Section 2.2. RECORD DATE. In the event that the conditions provided in
Sections 2.1 is completed, Parent shall establish a record date for the
determination of shareholders entitled to receive shares of Sub Common Stock in
the Distribution ("Record Date").
ARTICLE III
TERMS OF DISTRIBUTION
Section 3.1. COOPERATION. Parent and Subsidiary shall cooperate in
preparing, filing with the Commission and causing to become effective any
registration statements or amendments thereto that are appropriate.
Section 3.2. BLUE SKY LAWS. Parent and Subsidiary shall take all such
action as may be necessary or appropriate under the securities or blue sky laws
of states or other political subdivisions of the United States in connection
with the transactions contemplated by this Agreement.

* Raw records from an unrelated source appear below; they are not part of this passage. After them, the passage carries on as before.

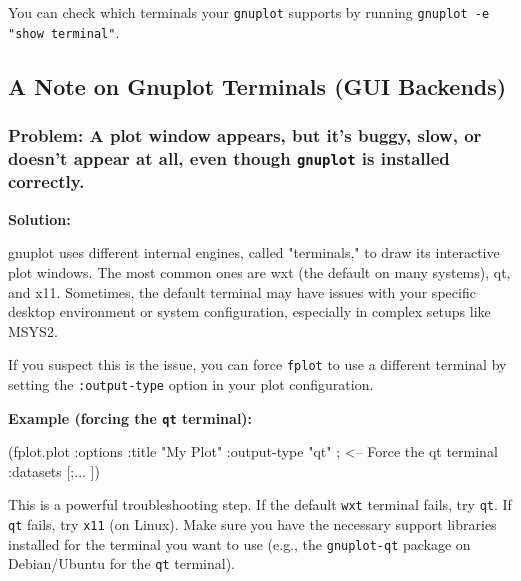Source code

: \documentclass[12pt, letterpaper]{article}
\begin{document}
	You can check which terminals your \texttt{gnuplot} supports by running \texttt{gnuplot -e "show terminal"}.
	
	\subsection{A Note on Gnuplot Terminals (GUI Backends)}
	
	\subsubsection*{Problem: A plot window appears, but it's buggy, slow, or doesn't appear at all, even though \texttt{gnuplot} is installed correctly.}
	
	\textbf{Solution:}
	
	gnuplot uses different internal engines, called "terminals," to draw its interactive plot windows. The most common ones are wxt (the default on many systems), qt, and x11. Sometimes, the default terminal may have issues with your specific desktop environment or system configuration, especially in complex setups like MSYS2.
	
	If you suspect this is the issue, you can force \texttt{fplot} to use a different terminal by setting the \texttt{:output-type} option in your plot configuration.
	
	\textbf{Example (forcing the \texttt{qt} terminal):}
	
	\begin{fennelcode}
(fplot.plot
{:options {:title "My Plot"
		:output-type "qt"} ; <-- Force the qt terminal
	:datasets [;...
	]})
	\end{fennelcode}
	
	This is a powerful troubleshooting step. If the default \texttt{wxt} terminal fails, try \texttt{qt}. If \texttt{qt} fails, try \texttt{x11} (on Linux). Make sure you have the necessary support libraries installed for the terminal you want to use (e.g., the \texttt{gnuplot-qt} package on Debian/Ubuntu for the \texttt{qt} terminal).
	
	\printbibliography
\end{document}
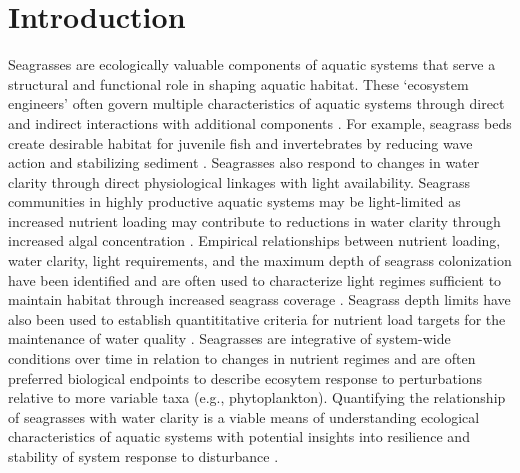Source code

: \documentclass[letterpaper,12pt,oneside]{article}\usepackage[]{graphicx}\usepackage[]{color}
\begin{document}
\clearpage

\acresetall

\section{Introduction}

Seagrasses are ecologically valuable components of aquatic systems that serve a structural and functional role in shaping aquatic habitat.  These `ecosystem engineers' often govern multiple characteristics of aquatic systems through direct and indirect interactions with additional components \citep{Jones94,Koch01}.  For example, seagrass beds create desirable habitat for juvenile fish and invertebrates by reducing wave action and stabilizing sediment \citep{williams01,Hughes09}.  Seagrasses also respond to changes in water clarity through direct physiological linkages with light availability.  Seagrass communities in highly productive aquatic systems may be light-limited as increased nutrient loading may contribute to reductions in water clarity through increased algal concentration \citep{Duarte95}.  Empirical relationships between nutrient loading, water clarity, light requirements, and the maximum depth of seagrass colonization have been identified \citep{Duarte91,Kenworthy96,Choice14} and are often used to characterize light regimes sufficient to maintain habitat through increased seagrass coverage \citep{Steward05}.  Seagrass depth limits have also been used to establish quantititative criteria for nutrient load targets for the maintenance of water quality \citep{Janicki96}.  Seagrasses are integrative of system-wide conditions over time in relation to changes in nutrient regimes \citep{Duarte95} and are often preferred biological endpoints to describe ecosytem response to perturbations relative to more variable taxa (e.g., phytoplankton).  Quantifying the relationship of seagrasses with water clarity is a viable means of understanding ecological characteristics of aquatic systems with potential insights into resilience and stability of system response to disturbance \citep{Greve05}.    
\end{document}

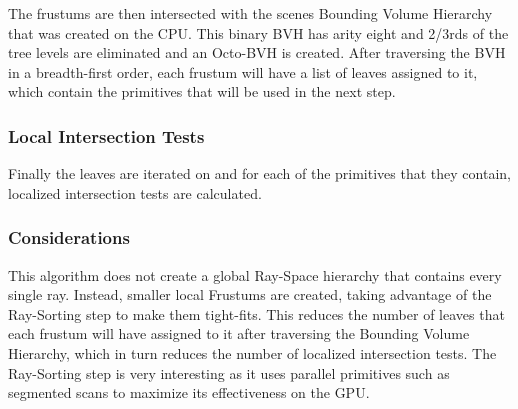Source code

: \documentclass{llncs}
\begin{document}
The frustums are then intersected with the scenes Bounding Volume Hierarchy that was created on the CPU. This binary BVH has arity eight and 2/3rds of the tree levels are eliminated and an Octo-BVH is created. After traversing the BVH in a breadth-first order, each frustum will have a list of leaves assigned to it, which contain the primitives that will be used in the next step.

\subsubsection{Local Intersection Tests}

Finally the leaves are iterated on and for each of the primitives that they contain, localized intersection tests are calculated.

\subsubsection{Considerations}

This algorithm does not create a global Ray-Space hierarchy that contains every single ray. Instead, smaller local Frustums are created, taking advantage of the Ray-Sorting step to make them tight-fits. This reduces the number of leaves that each frustum will have assigned to it after traversing the Bounding Volume Hierarchy, which in turn reduces the number of localized intersection tests. The Ray-Sorting step is very interesting as it uses parallel primitives such as segmented scans to maximize its effectiveness on the GPU.

%
%



\end{document}
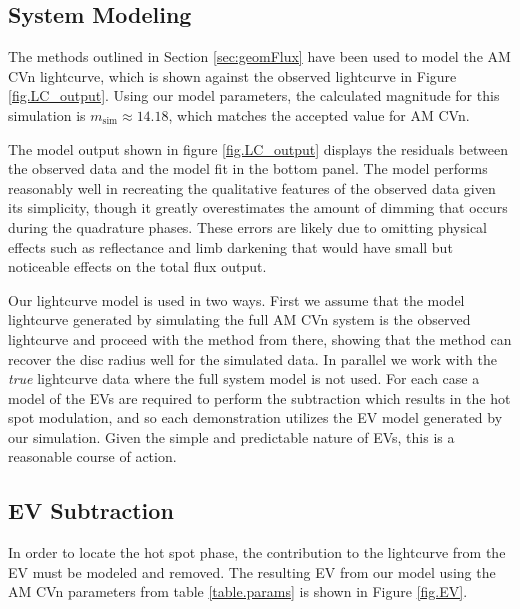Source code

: \documentclass[preprint2]{aastex}
\newcommand{\note}[1]{[$\blacktriangleright$~\textbf{#1}~$\blacktriangleleft$]}
\begin{document}
\subsection{System Modeling}
The methods outlined in Section \ref{sec:geomFlux} have been used to model the
AM CVn lightcurve, which is shown against the observed lightcurve in
Figure \ref{fig.LC_output}.  Using our model parameters, the
calculated magnitude for this simulation is $m_{\text{sim}} \approx
14.18$, which matches the accepted value for AM CVn.  

The model output shown in figure \ref{fig.LC_output} displays the residuals between the observed data and the model fit in the bottom panel. The model performs reasonably well in recreating the qualitative features of the observed data given its simplicity, though it greatly overestimates the amount of dimming that occurs during the quadrature phases. These errors are likely due to omitting physical effects such as reflectance and limb darkening that would have small but noticeable effects on the total flux output. 

Our lightcurve model is used in two ways. First we assume that the model lightcurve generated by simulating the full AM CVn system is the observed lightcurve and proceed with the method from there, showing that the method can recover the disc radius well for the simulated data. In parallel we work with the \textit{true} lightcurve data where the full system model is not used. For each case a model of the EVs are required to perform the subtraction which results in the hot spot modulation, and so each demonstration utilizes the EV model generated by our simulation. Given the simple and predictable nature of EVs, this is a reasonable course of action.



\subsection{EV Subtraction}

In order to locate the hot spot phase, the contribution to the 
lightcurve from the EV must be modeled and removed. The 
resulting EV from our model using the AM CVn parameters from table \ref{table.params} is shown in Figure \ref{fig.EV}.
\end{document}

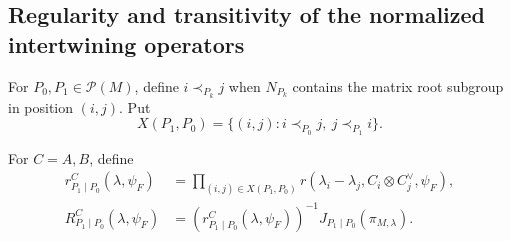 \documentclass[11pt,reqno]{amsart}
\theoremstyle{plain}
\theoremstyle{definition}
\numberwithin{equation}{subsection}
\begin{document}
\subsection{Regularity and transitivity of the normalized intertwining operators}
\label{akms-reg:sec:analytic}
For $P_0,P_1\in\mathcal P(M)$, define $i\prec_{P_k}j$ when
$N_{P_k}$ contains the matrix root subgroup in position $(i,j)$.
Put
\[
 X(P_1,P_0)=\{(i,j):i\prec_{P_0}j,\ j\prec_{P_1}i\}.
\]

For $C=A,B$, define
\begin{align*}
 r^C_{P_1\mid P_0}(\lambda,\psi_F)
 &=\prod_{(i,j)\in X(P_1,P_0)}
 r(\lambda_i-\lambda_j,C_i\otimes C_j^\vee,\psi_F),\\
 R^C_{P_1\mid P_0}(\lambda,\psi_F)
 &=(r^C_{P_1\mid P_0}(\lambda,\psi_F))^{-1}
 J_{P_1\mid P_0}(\pi_{M,\lambda}).
\end{align*}
\end{document}
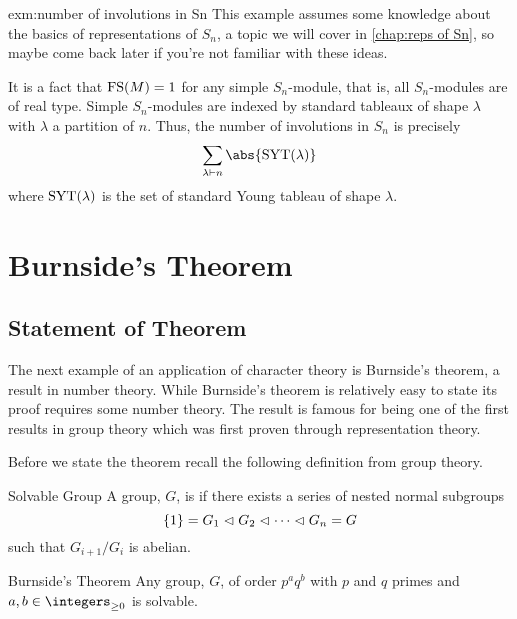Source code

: \begin{exm}{}{exm:number of involutions in Sn}
    This example assumes some knowledge about the basics of representations of \(S_n\), a topic we will cover in \cref{chap:reps of Sn}, so maybe come back later if you're not familiar with these ideas.
    
    It is a fact that \(\operatorname{FS}(M) = 1\) for any simple \(S_n\)-module, that is, all \(S_n\)-modules are of real type.
    Simple \(S_n\)-modules are indexed by standard tableaux of shape \(\lambda\) with \(\lambda\) a partition of \(n\).
    Thus, the number of involutions in \(S_n\) is precisely
    \begin{equation}
        \sum_{\lambda \partition n} \abs{\standardYoungTableaux(\lambda)}
    \end{equation}
    where \(\operatorname{SYT}(\lambda)\) is the set of standard Young tableau of shape \(\lambda\).
\end{exm}

\section{Burnside's Theorem}
\subsection{Statement of Theorem}
The next example of an application of character theory is Burnside's theorem, a result in number theory.
While Burnside's theorem is relatively easy to state its proof requires some number theory.
The result is famous for being one of the first results in group theory which was first proven through representation theory.

Before we state the theorem recall the following definition from group theory.
\begin{dfn}{Solvable Group}{}
    A group, \(G\), is  if there exists a series of nested normal subgroups
    \begin{equation}
        \{1\} = G_1 \mathrel{\lhd} G_2 \mathrel{\lhd} \dotsb \mathrel{\lhd} G_n = G
    \end{equation}
    such that \(G_{i+1}/G_i\) is abelian.
\end{dfn}

\begin{thm*}{Burnside's Theorem}{}
    Any group, \(G\), of order \(p^aq^b\) with \(p\) and \(q\) primes and \(a, b \in \integers_{\ge 0}\) is solvable.
\end{thm*}

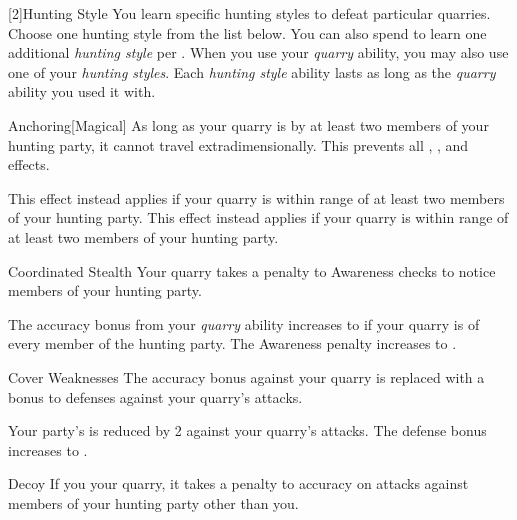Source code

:         [2]{Hunting Style}
        You learn specific hunting styles to defeat particular quarries.
        Choose one hunting style from the list below.
        You can also spend  to learn one additional \textit{hunting style} per .
        When you use your \textit{quarry} ability, you may also use one of your \textit{hunting styles}.
        Each \textit{hunting style} ability lasts as long as the \textit{quarry} ability you used it with.
        {
            \begin{freeability}{Anchoring}[Magical]
                As long as your quarry is  by at least two members of your hunting party, it cannot travel extradimensionally.
                This prevents all , , and  effects.

                \rankline
                 This effect instead applies if your quarry is within \rngmed range of at least two members of your hunting party.
                 This effect instead applies if your quarry is within \rnglong range of at least two members of your hunting party.
            \end{freeability}

            \begin{freeability}{Coordinated Stealth}
                Your quarry takes a  penalty to Awareness checks to notice members of your hunting party.

                \rankline
                 The accuracy bonus from your \textit{quarry} ability increases to  if your quarry is \unaware of every member of the hunting party.
                 The Awareness penalty increases to .
            \end{freeability}

            \begin{freeability}{Cover Weaknesses}
                The accuracy bonus against your quarry is replaced with a  bonus to defenses against your quarry's attacks.

                \rankline
                 Your party's  is reduced by 2 against your quarry's attacks.
                 The defense bonus increases to .
            \end{freeability}

            \begin{freeability}{Decoy}
                If you  your quarry, it takes a  penalty to accuracy on attacks against members of your hunting party other than you.


\end{freeability}}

Section 3.3. DISTRIBUTION DATE. Subsidiary's board of directors may, in its
discretion, establish the distribution date and any appropriate procedures in
connection with the Distribution.
Section 3.4. DELIVERY OF CERTIFICATES. On the distribution date, Parent
shall deliver to the distribution agent, as determined by Subsidiary, a
certificate or certificates representing all of the then outstanding shares of
Sub Common Stock held by Parent, endorsed in blank, and shall instruct the
distribution agent to distribute to each holder of record of Parent Common Stock
on the Record Date a certificate or certificates representing such holder of
record's allotted share(s) of Sub Common Stock as determined by Subsidiary's
board of directors. Subsidiary agrees to provide all certificates for shares of
Sub Common Stock that the distribution agent shall require in order to effect
the Distribution.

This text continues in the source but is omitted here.